March 6, 2009
The Computer Will See You Now
By ANNE ARMSTRONG-COBEN
FOR 20 years, I practiced pediatric medicine with a “paper chart.” I would sit with my young patients and their families, chart in my lap, making eye contact and listening to their stories. I could take patients’ histories in the order they wanted to tell them or as I wanted to ask. I could draw pictures of birthmarks, rashes or injuries. I loved how patients could participate in their own charts — illustrating their cognitive development as they went from showing me how they could draw a line at age 2 and a circle at 3 to proudly writing their names at 5.
Now that I’ve been using a computer to keep patient records — a practice that I once looked forward to — my participation with patients too often consists of keeping them away from the keyboard while I’m working, for fear they’ll push a button that implodes all that I have just documented.
We have all heard about the wonderful ways in which electronic medical records are supposed to transform our broken health care system — by eradicating illegible handwriting and enabling doctors to share patients’ records with one another more easily. The recently passed federal stimulus package provides doctors and hospitals with $17 billion worth of incentive payments to switch to electronic records. The benefits may be real, but we should not sacrifice too much for them.
The problem is not just with pediatrics. Doctors in every specialty struggle daily to figure out a way to keep the computer from interfering with what should be going on in the exam room — making that crucial connection between doctor and patient.

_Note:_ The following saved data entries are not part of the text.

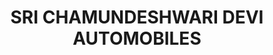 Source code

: ---
title: "SRI CHAMUNDESHWARI DEVI AUTOMOBILES"
url: /ramayampet/sri-chamundeshwari-devi-automobiles/
shop: motorcycle
--- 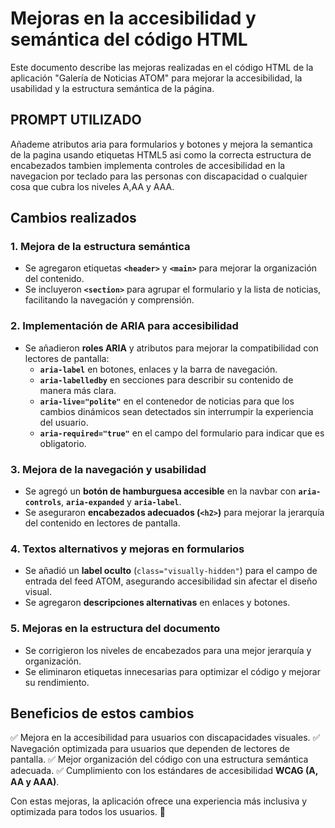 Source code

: # Mejoras en la accesibilidad y semántica del código HTML

Este documento describe las mejoras realizadas en el código HTML de la aplicación "Galería de Noticias ATOM" para mejorar la accesibilidad, la usabilidad y la estructura semántica de la página.
## PROMPT UTILIZADO
Añademe atributos aria para formularios y botones y mejora la semantica de la pagina usando etiquetas HTML5 asi como la correcta estructura de encabezados tambien implementa controles de accesibilidad en la navegacion por teclado para las personas con discapacidad o cualquier cosa que cubra los niveles A,AA y AAA.
## Cambios realizados

### 1. Mejora de la estructura semántica
- Se agregaron etiquetas **`<header>`** y **`<main>`** para mejorar la organización del contenido.
- Se incluyeron **`<section>`** para agrupar el formulario y la lista de noticias, facilitando la navegación y comprensión.

### 2. Implementación de ARIA para accesibilidad
- Se añadieron **roles ARIA** y atributos para mejorar la compatibilidad con lectores de pantalla:
  - **`aria-label`** en botones, enlaces y la barra de navegación.
  - **`aria-labelledby`** en secciones para describir su contenido de manera más clara.
  - **`aria-live="polite"`** en el contenedor de noticias para que los cambios dinámicos sean detectados sin interrumpir la experiencia del usuario.
  - **`aria-required="true"`** en el campo del formulario para indicar que es obligatorio.

### 3. Mejora de la navegación y usabilidad
- Se agregó un **botón de hamburguesa accesible** en la navbar con **`aria-controls`**, **`aria-expanded`** y **`aria-label`**.
- Se aseguraron **encabezados adecuados (`<h2>`)** para mejorar la jerarquía del contenido en lectores de pantalla.

### 4. Textos alternativos y mejoras en formularios
- Se añadió un **label oculto** (`class="visually-hidden"`) para el campo de entrada del feed ATOM, asegurando accesibilidad sin afectar el diseño visual.
- Se agregaron **descripciones alternativas** en enlaces y botones.

### 5. Mejoras en la estructura del documento
- Se corrigieron los niveles de encabezados para una mejor jerarquía y organización.
- Se eliminaron etiquetas innecesarias para optimizar el código y mejorar su rendimiento.

## Beneficios de estos cambios
✅ Mejora en la accesibilidad para usuarios con discapacidades visuales.
✅ Navegación optimizada para usuarios que dependen de lectores de pantalla.
✅ Mejor organización del código con una estructura semántica adecuada.
✅ Cumplimiento con los estándares de accesibilidad **WCAG (A, AA y AAA)**.

Con estas mejoras, la aplicación ofrece una experiencia más inclusiva y optimizada para todos los usuarios. 🚀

I find myself apologizing often, as I stare at a series of questions and boxes to be clicked on the screen and try to adapt them to the patient sitting before me. I am forced to bring up questions in the order they appear, to ask the parents of a laughing 2-year-old if she is “in pain,” and to restrain my potty mouth when the computer malfunctions or the screen locks up. I advise teenagers to limit computer time as I sit before one myself for hours each day until my own eyes twitch and my neck starts to spasm.
In short, the computer depersonalizes medicine. It ignores nuances that we do not measure but clearly influence care. In the past, I could pick up a chart and flip through it easily. Looking at a note, I could picture the visit and recall the story. Now a chart is a generic outline, screens filled with clicked boxes. Room is provided for text, but in the computer’s font, important points often get lost. I have half-joked with residents that they could type “child has no head” in the middle of a computer record — and it might be missed.
A box clicked unintentionally is as detrimental as an order written illegibly — maybe worse because it looks official. It takes more effort and thought to write a prescription than to pull up a menu of medications and click a box. I have seen how choosing the wrong box can lead to the wrong drug being prescribed.
So before we embrace the inevitable, there should be more discussion and study of electronic records, or at a minimum acknowledgment of the downside. A hybrid may be the answer — perhaps electronic records should be kept only on tablet computers, allowing the provider to write or draw, and to face the patient.
The personal relationships we build in primary care must remain a priority, because they are integral to improved health outcomes. Let us not forget this as we put keyboards and screens within the intimate walls of our medical homes.
Anne Armstrong-Coben is an assistant clinical professor of pediatrics at Columbia.
What Dr. Armstrong-Coben is describing is what I term a "mission hostile user experience" (link to my series on this point), but she goes further, recognizing the paradigm change between paper and IT. She questions the wisdom of this still-exploratory change in medical practice.
Interestingly, renowned Merck scientist emeritus Dr. Maurice Hilleman, inventor of most of the vaccines we received as kids, also expressed similar concerns to me regarding biomedical research IT (link).
I've seen the following wisdom on the web as well by Scott Haig at Time.com. I think it sums up the controversy over this attempted paradigm change well:
Electronic Medical Records: Will They Really Cut Costs?Indeed.
... the doctors I know wince whenever electronic medical records are held up as some kind of silver bullet. Before we had them on every countertop, computers held such promise for us in medicine: doctors and patients live in a world of painful, pressing questions, the answers might be in there. Or so we thought. Twenty nine years from the night I first sat in a hospital in front of a computer screen the questions persist.
And I still don't see the profit-maximizing, cost-controlling physician with his nationwide computer treating patients any better than the great physicians I've known have. With pen and paper, personal commitment to each patient and judgment born of practical experience. None of which I have found in a machine..
I emphasize that I am an advocate for healthcare IT ... but only if that HIT is done well. That means not just technically, but operationally in real world settings, taking into account the clinical, social and organizational ramifications and realities of these technologies in clinical settings.
It's those two words "done well" that truly exemplify the old saying that the devil is in the details.
Addendum: the NY Times published letters from a varied audience in response to Dr. Armstrong-Coben's piece, largely agreeing with the issues above.